*Your task*
Everything in the entries below should be restated exactly, except for the pictures.

*Given information*
# # #
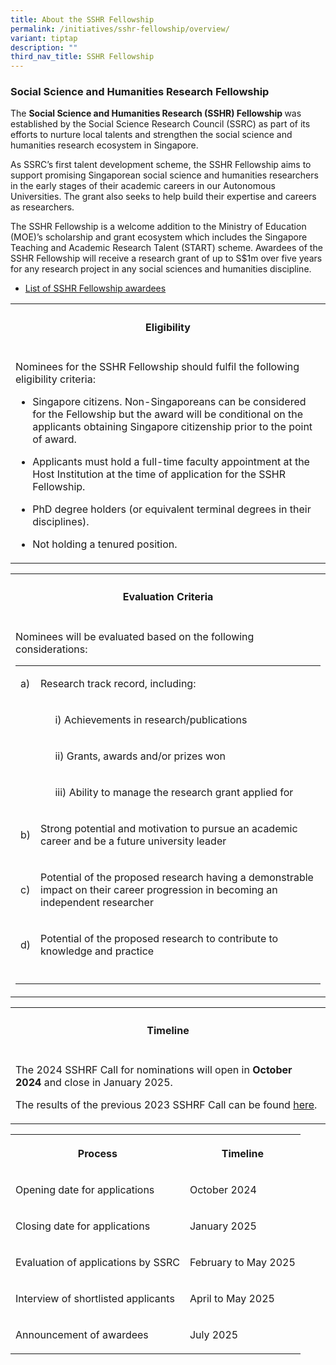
 ```yaml
---
title: About the SSHR Fellowship
permalink: /initiatives/sshr-fellowship/overview/
variant: tiptap
description: ""
third_nav_title: SSHR Fellowship
---
```

<h3><strong>Social Science and Humanities Research Fellowship</strong></h3>
<p>The <strong>Social Science and Humanities Research (SSHR) Fellowship </strong>was
established by the Social Science Research Council (SSRC) as part of its
efforts to nurture local talents and strengthen the social science and
humanities research ecosystem in Singapore.</p>
<p>As SSRC’s first talent development scheme, the SSHR Fellowship aims to
support promising Singaporean social science and humanities researchers
in the early stages of their academic careers in our Autonomous Universities.
The grant also seeks to help build their expertise and careers as researchers.</p>
<p>The SSHR Fellowship is a welcome addition to the Ministry of Education
(MOE)’s scholarship and grant ecosystem which includes the Singapore Teaching
and Academic Research Talent (START) scheme. Awardees of the SSHR Fellowship
will receive a research grant of up to S$1m over five years for any research
project in any social sciences and humanities discipline.</p>
<ul data-tight="true" class="tight">
<li>
<p><a href="https://www.ssrc.edu.sg/2023-fellows/" rel="noopener noreferrer nofollow" target="_blank">List of SSHR Fellowship awardees</a>
</p>
</li>
</ul>
<p></p>
<table style="minWidth: 25px">
<colgroup>
<col>
</colgroup>
<tbody>
<tr>
<th rowspan="1" colspan="1">
<h4><strong>Eligibility</strong></h4>
</th>
</tr>
<tr>
<td rowspan="1" colspan="1">
<p>Nominees for the SSHR Fellowship should fulfil the following eligibility
criteria:</p>
<ul>
<li>
<p>Singapore citizens. Non-Singaporeans can be considered for the Fellowship
but the award will be conditional on the applicants obtaining Singapore
citizenship prior to the point of award.</p>
</li>
<li>
<p>Applicants must hold a full-time faculty appointment at the Host Institution
at the time of application for the SSHR Fellowship.</p>
</li>
<li>
<p>PhD degree holders (or equivalent terminal degrees in their disciplines).</p>
</li>
<li>
<p>Not holding a tenured position.</p>
</li>
</ul>
</td>
</tr>
</tbody>
</table>
<table style="minWidth: 25px">
<colgroup>
<col>
</colgroup>
<tbody>
<tr>
<th rowspan="1" colspan="1">
<h4><strong>Evaluation Criteria</strong></h4>
</th>
</tr>
<tr>
<td rowspan="1" colspan="1">
<p>Nominees will be evaluated based on the following considerations:</p>
<table style="minWidth: 75px">
<colgroup>
<col>
<col>
<col>
</colgroup>
<tbody>
<tr>
<td rowspan="1" colspan="1">
<p>a)</p>
</td>
<td rowspan="1" colspan="2">
<p>Research track record, including:</p>
</td>
</tr>
<tr>
<td rowspan="1" colspan="1">
<p></p>
</td>
<td rowspan="1" colspan="1">
<p></p>
</td>
<td rowspan="1" colspan="1">
<p>i) Achievements in research/publications</p>
</td>
</tr>
<tr>
<td rowspan="1" colspan="1">
<p></p>
</td>
<td rowspan="1" colspan="1">
<p></p>
</td>
<td rowspan="1" colspan="1">
<p>ii) Grants, awards and/or prizes won</p>
</td>
</tr>
<tr>
<td rowspan="1" colspan="1">
<p></p>
</td>
<td rowspan="1" colspan="1">
<p></p>
</td>
<td rowspan="1" colspan="1">
<p>iii) Ability to manage the research grant applied for</p>
</td>
</tr>
<tr>
<td rowspan="1" colspan="1">
<p>b)</p>
</td>
<td rowspan="1" colspan="2">
<p>Strong potential and motivation to pursue an academic career and be a
future university leader</p>
</td>
</tr>
<tr>
<td rowspan="1" colspan="1">
<p>c)</p>
</td>
<td rowspan="1" colspan="2">
<p>Potential of the proposed research having a demonstrable impact on their
career progression in becoming an independent researcher</p>
</td>
</tr>
<tr>
<td rowspan="1" colspan="1">
<p>d)</p>
</td>
<td rowspan="1" colspan="2">
<p>Potential of the proposed research to contribute to knowledge and practice</p>
</td>
</tr>
<tr>
<td rowspan="1" colspan="1">
<p></p>
</td>
<td rowspan="1" colspan="2">
<p></p>
</td>
</tr>
</tbody>
</table>
</td>
</tr>
</tbody>
</table>
<table style="minWidth: 25px">
<colgroup>
<col>
</colgroup>
<tbody>
<tr>
<th rowspan="1" colspan="1">
<h4><strong>Timeline</strong></h4>
</th>
</tr>
<tr>
<td rowspan="1" colspan="1">
<p>The 2024 SSHRF Call for nominations will open in <strong>October 2024 </strong>and
close in January 2025.</p>
<p>The results of the previous 2023 SSHRF Call can be found <a href="https://www.ssrc.edu.sg/grant-recipients/2022/sshrf2022/" rel="noopener noreferrer nofollow" target="_blank"><u>here</u></a>.</p>
</td>
</tr>
</tbody>
</table>
<table style="minWidth: 50px">
<colgroup>
<col>
<col>
</colgroup>
<tbody>
<tr>
<th rowspan="1" colspan="1">
<p>Process</p>
</th>
<th rowspan="1" colspan="1">
<p>Timeline</p>
</th>
</tr>
<tr>
<td rowspan="1" colspan="1">
<p>Opening date for applications</p>
</td>
<td rowspan="1" colspan="1">
<p>October 2024</p>
</td>
</tr>
<tr>
<td rowspan="1" colspan="1">
<p>Closing date for applications</p>
</td>
<td rowspan="1" colspan="1">
<p>January 2025</p>
</td>
</tr>
<tr>
<td rowspan="1" colspan="1">
<p>Evaluation of applications by SSRC</p>
</td>
<td rowspan="1" colspan="1">
<p>February to May 2025</p>
</td>
</tr>
<tr>
<td rowspan="1" colspan="1">
<p>Interview of shortlisted applicants</p>
</td>
<td rowspan="1" colspan="1">
<p>April to May 2025</p>
</td>
</tr>
<tr>
<td rowspan="1" colspan="1">
<p>Announcement of awardees</p>
</td>
<td rowspan="1" colspan="1">
<p>July 2025</p>
</td>
</tr>
</tbody>
</table>
<p></p>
# # #
*Solution to this problem*
 ```yaml
---
title: About the SSHR Fellowship
permalink: /initiatives/sshr-fellowship/overview/
variant: tiptap
description: ""
third_nav_title: SSHR Fellowship
---
```

<h3><strong>Social Science and Humanities Research Fellowship</strong></h3>
<p>The <strong>Social Science and Humanities Research (SSHR) Fellowship </strong>was
established by the Social Science Research Council (SSRC) as part of its
efforts to nurture local talents and strengthen the social science and
humanities research ecosystem in Singapore.</p>
<p>As SSRC’s first talent development scheme, the SSHR Fellowship aims to
support promising Singaporean social science and humanities researchers
in the early stages of their academic careers in our Autonomous Universities.
The grant also seeks to help build their expertise and careers as researchers.</p>
<p>The SSHR Fellowship is a welcome addition to the Ministry of Education
(MOE)’s scholarship and grant ecosystem which includes the Singapore Teaching
and Academic Research Talent (START) scheme. Awardees of the SSHR Fellowship
will receive a research grant of up to S$1m over five years for any research
project in any social sciences and humanities discipline.</p>
<ul data-tight="true" class="tight">
<li>
<p><a href="https://www.ssrc.edu.sg/2023-fellows/" rel="noopener noreferrer nofollow" target="_blank">List of SSHR Fellowship awardees</a>
</p>
</li>
</ul>
<p></p>
<table style="minWidth: 25px">
<colgroup>
<col>
</colgroup>
<tbody>
<tr>
<th rowspan="1" colspan="1">
<h4><strong>Eligibility</strong></h4>
</th>
</tr>
<tr>
<td rowspan="1" colspan="1">
<p>Nominees for the SSHR Fellowship should fulfil the following eligibility
criteria:</p>
<ul>
<li>
<p>Singapore citizens. Non-Singaporeans can be considered for the Fellowship
but the award will be conditional on the applicants obtaining Singapore
citizenship prior to the point of award.</p>
</li>
<li>
<p>Applicants must hold a full-time faculty appointment at the Host Institution
at the time of application for the SSHR Fellowship.</p>
</li>
<li>
<p>PhD degree holders (or equivalent terminal degrees in their disciplines).</p>
</li>
<li>
<p>Not holding a tenured position.</p>
</li>
</ul>
</td>
</tr>
</tbody>
</table>
<table style="minWidth: 25px">
<colgroup>
<col>
</colgroup>
<tbody>
<tr>
<th rowspan="1" colspan="1">
<h4><strong>Evaluation Criteria</strong></h4>
</th>
</tr>
<tr>
<td rowspan="1" colspan="1">
<p>Nominees will be evaluated based on the following considerations:</p>
<table style="minWidth: 75px">
<colgroup>
<col>
<col>
<col>
</colgroup>
<tbody>
<tr>
<td rowspan="1" colspan="1">
<p>a)</p>
</td>
<td rowspan="1" colspan="2">
<p>Research track record, including:</p>
</td>
</tr>
<tr>
<td rowspan="1" colspan="1">
<p></p>
</td>
<td rowspan="1" colspan="1">
<p></p>
</td>
<td rowspan="1" colspan="1">
<p>i) Achievements in research/publications</p>
</td>
</tr>
<tr>
<td rowspan="1" colspan="1">
<p></p>
</td>
<td rowspan="1" colspan="1">
<p></p>
</td>
<td rowspan="1" colspan="1">
<p>ii) Grants, awards and/or prizes won</p>
</td>
</tr>
<tr>
<td rowspan="1" colspan="1">
<p></p>
</td>
<td rowspan="1" colspan="1">
<p></p>
</td>
<td rowspan="1" colspan="1">
<p>iii) Ability to manage the research grant applied for</p>
</td>
</tr>
<tr>
<td rowspan="1" colspan="1">
<p>b)</p>
</td>
<td rowspan="1" colspan="2">
<p>Strong potential and motivation to pursue an academic career and be a
future university leader</p>
</td>
</tr>
<tr>
<td rowspan="1" colspan="1">
<p>c)</p>
</td>
<td rowspan="1" colspan="2">
<p>Potential of the proposed research having a demonstrable impact on their
career progression in becoming an independent researcher</p>
</td>
</tr>
<tr>
<td rowspan="1" colspan="1">
<p>d)</p>
</td>
<td rowspan="1" colspan="2">
<p>Potential of the proposed research to contribute to knowledge and practice</p>
</td>
</tr>
<tr>
<td rowspan="1" colspan="1">
<p></p>
</td>
<td rowspan="1" colspan="2">
<p></p>
</td>
</tr>
</tbody>
</table>
</td>
</tr>
</tbody>
</table>
<table style="minWidth: 25px">
<colgroup>
<col>
</colgroup>
<tbody>
<tr>
<th rowspan="1" colspan="1">
<h4><strong>Timeline</strong></h4>
</th>
</tr>
<tr>
<td rowspan="1" colspan="1">
<p>The 2024 SSHRF Call for nominations will open in <strong>October 2024 </strong>and
close in January 2025.</p>
<p>The results of the previous 2023 SSHRF Call can be found <a href="https://www.ssrc.edu.sg/grant-recipients/2022/sshrf2022/" rel="noopener noreferrer nofollow" target="_blank"><u>here</u></a>.</p>
</td>
</tr>
</tbody>
</table>
<table style="minWidth: 50px">
<colgroup>
<col>
<col>
</colgroup>
<tbody>
<tr>
<th rowspan="1" colspan="1">
<p>Process</p>
</th>
<th rowspan="1" colspan="1">
<p>Timeline</p>
</th>
</tr>
<tr>
<td rowspan="1" colspan="1">
<p>Opening date for applications</p>
</td>
<td rowspan="1" colspan="1">
<p>October 2024</p>
</td>
</tr>
<tr>
<td rowspan="1" colspan="1">
<p>Closing date for applications</p>
</td>
<td rowspan="1" colspan="1">
<p>January 2025</p>
</td>
</tr>
<tr>
<td rowspan="1" colspan="1">
<p>Evaluation of applications by SSRC</p>
</td>
<td rowspan="1" colspan="1">
<p>February to May 2025</p>
</td>
</tr>
<tr>
<td rowspan="1" colspan="1">
<p>Interview of shortlisted applicants</p>
</td>
<td rowspan="1" colspan="1">
<p>April to May 2025</p>
</td>
</tr>
<tr>
<td rowspan="1" colspan="1">
<p>Announcement of awardees</p>
</td>
<td rowspan="1" colspan="1">
<p>July 2025</p>
</td>
</tr>
</tbody>
</table>
<p></p>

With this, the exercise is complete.